WORK TO COMPLETE:
Where the data below shows a picture, leave that picture out and copy the rest exactly.

-- Opening Marker --

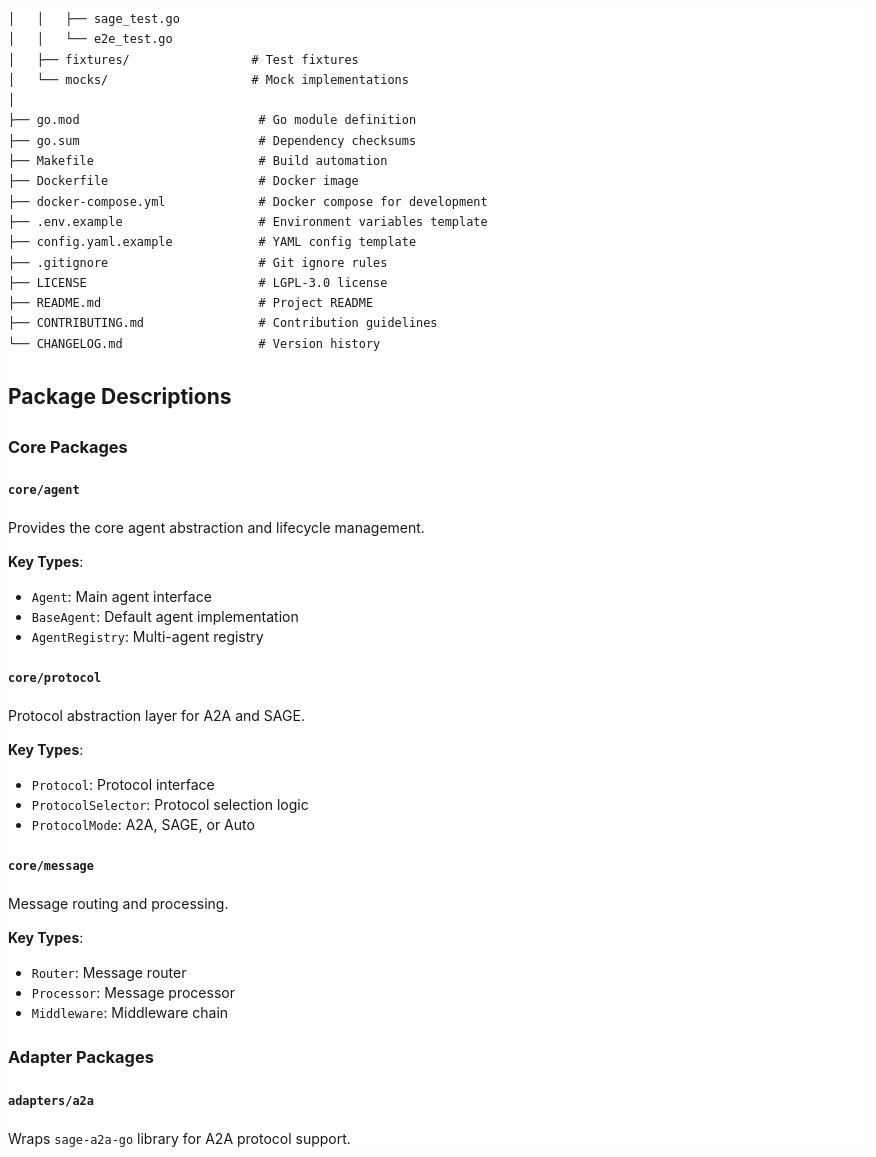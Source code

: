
 ```
│   │   ├── sage_test.go
│   │   └── e2e_test.go
│   ├── fixtures/                 # Test fixtures
│   └── mocks/                    # Mock implementations
│
├── go.mod                         # Go module definition
├── go.sum                         # Dependency checksums
├── Makefile                       # Build automation
├── Dockerfile                     # Docker image
├── docker-compose.yml             # Docker compose for development
├── .env.example                   # Environment variables template
├── config.yaml.example            # YAML config template
├── .gitignore                     # Git ignore rules
├── LICENSE                        # LGPL-3.0 license
├── README.md                      # Project README
├── CONTRIBUTING.md                # Contribution guidelines
└── CHANGELOG.md                   # Version history
```

## Package Descriptions

### Core Packages

#### `core/agent`
Provides the core agent abstraction and lifecycle management.

**Key Types**:
- `Agent`: Main agent interface
- `BaseAgent`: Default agent implementation
- `AgentRegistry`: Multi-agent registry

#### `core/protocol`
Protocol abstraction layer for A2A and SAGE.

**Key Types**:
- `Protocol`: Protocol interface
- `ProtocolSelector`: Protocol selection logic
- `ProtocolMode`: A2A, SAGE, or Auto

#### `core/message`
Message routing and processing.

**Key Types**:
- `Router`: Message router
- `Processor`: Message processor
- `Middleware`: Middleware chain

### Adapter Packages

#### `adapters/a2a`
Wraps `sage-a2a-go` library for A2A protocol support.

-- Closing Marker --

RESULT OF THIS TASK:
Source code

:
 ```
│   │   ├── sage_test.go
│   │   └── e2e_test.go
│   ├── fixtures/                 # Test fixtures
│   └── mocks/                    # Mock implementations
│
├── go.mod                         # Go module definition
├── go.sum                         # Dependency checksums
├── Makefile                       # Build automation
├── Dockerfile                     # Docker image
├── docker-compose.yml             # Docker compose for development
├── .env.example                   # Environment variables template
├── config.yaml.example            # YAML config template
├── .gitignore                     # Git ignore rules
├── LICENSE                        # LGPL-3.0 license
├── README.md                      # Project README
├── CONTRIBUTING.md                # Contribution guidelines
└── CHANGELOG.md                   # Version history
```

## Package Descriptions

### Core Packages

#### `core/agent`
Provides the core agent abstraction and lifecycle management.

**Key Types**:
- `Agent`: Main agent interface
- `BaseAgent`: Default agent implementation
- `AgentRegistry`: Multi-agent registry

#### `core/protocol`
Protocol abstraction layer for A2A and SAGE.

**Key Types**:
- `Protocol`: Protocol interface
- `ProtocolSelector`: Protocol selection logic
- `ProtocolMode`: A2A, SAGE, or Auto

#### `core/message`
Message routing and processing.

**Key Types**:
- `Router`: Message router
- `Processor`: Message processor
- `Middleware`: Middleware chain

### Adapter Packages

#### `adapters/a2a`
Wraps `sage-a2a-go` library for A2A protocol support.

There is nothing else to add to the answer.